**Source information:**

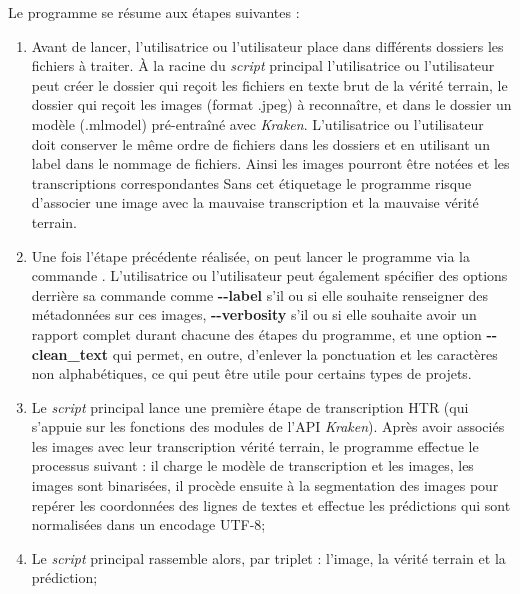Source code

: Le programme se résume aux étapes suivantes :
\begin{enumerate}
    \item Avant de lancer, l'utilisatrice ou l'utilisateur place dans différents dossiers les fichiers à traiter. À la racine du \textit{script} principal  l'utilisatrice ou l'utilisateur peut créer le dossier  qui reçoit les fichiers en texte brut de la vérité terrain, le dossier  qui reçoit les images (format .jpeg) à reconnaître, et dans le dossier  un modèle (.mlmodel) pré-entraîné avec \textit{Kraken}. L'utilisatrice ou l'utilisateur doit conserver le même ordre de fichiers dans les dossiers  et  en utilisant un label dans le nommage de fichiers. Ainsi les images pourront être notées  et les transcriptions correspondantes  Sans cet étiquetage le programme risque d'associer une image avec la mauvaise transcription et la mauvaise vérité terrain.\\
    \item Une fois l'étape précédente réalisée, on peut lancer le programme via la commande . L'utilisatrice ou l'utilisateur peut également spécifier des options derrière sa commande comme \textbf{-{}-label} s'il ou si elle souhaite renseigner des métadonnées sur ces images, \textbf{-{}-verbosity} s'il ou si elle souhaite avoir un rapport complet durant chacune des étapes du programme, et une option \textbf{-{}-clean\_text} qui permet, en outre, d'enlever la ponctuation et les caractères non alphabétiques, ce qui peut être utile pour certains types de projets.\\
    \item Le \textit{script} principal  lance une première étape de transcription HTR (qui s'appuie sur les fonctions des modules de l'API \textit{Kraken}). Après avoir associés les images avec leur transcription vérité terrain, le programme effectue le processus suivant : il charge le modèle de transcription et les images, les images sont binarisées, il procède ensuite à la segmentation des images pour repérer les coordonnées des lignes de textes et effectue les prédictions qui sont normalisées dans un encodage UTF-8;
    \item Le \textit{script} principal  rassemble alors, par triplet : l'image, la vérité terrain et la prédiction;

\end{enumerate}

**Exercise goal:**
With the line that contains "et la prédiction;" as the starting point, output each line exactly through the end of the listing above.

**Solution to this exercise:**
    \item Le \textit{script} principal  rassemble alors, par triplet : l'image, la vérité terrain et la prédiction;

\end{enumerate}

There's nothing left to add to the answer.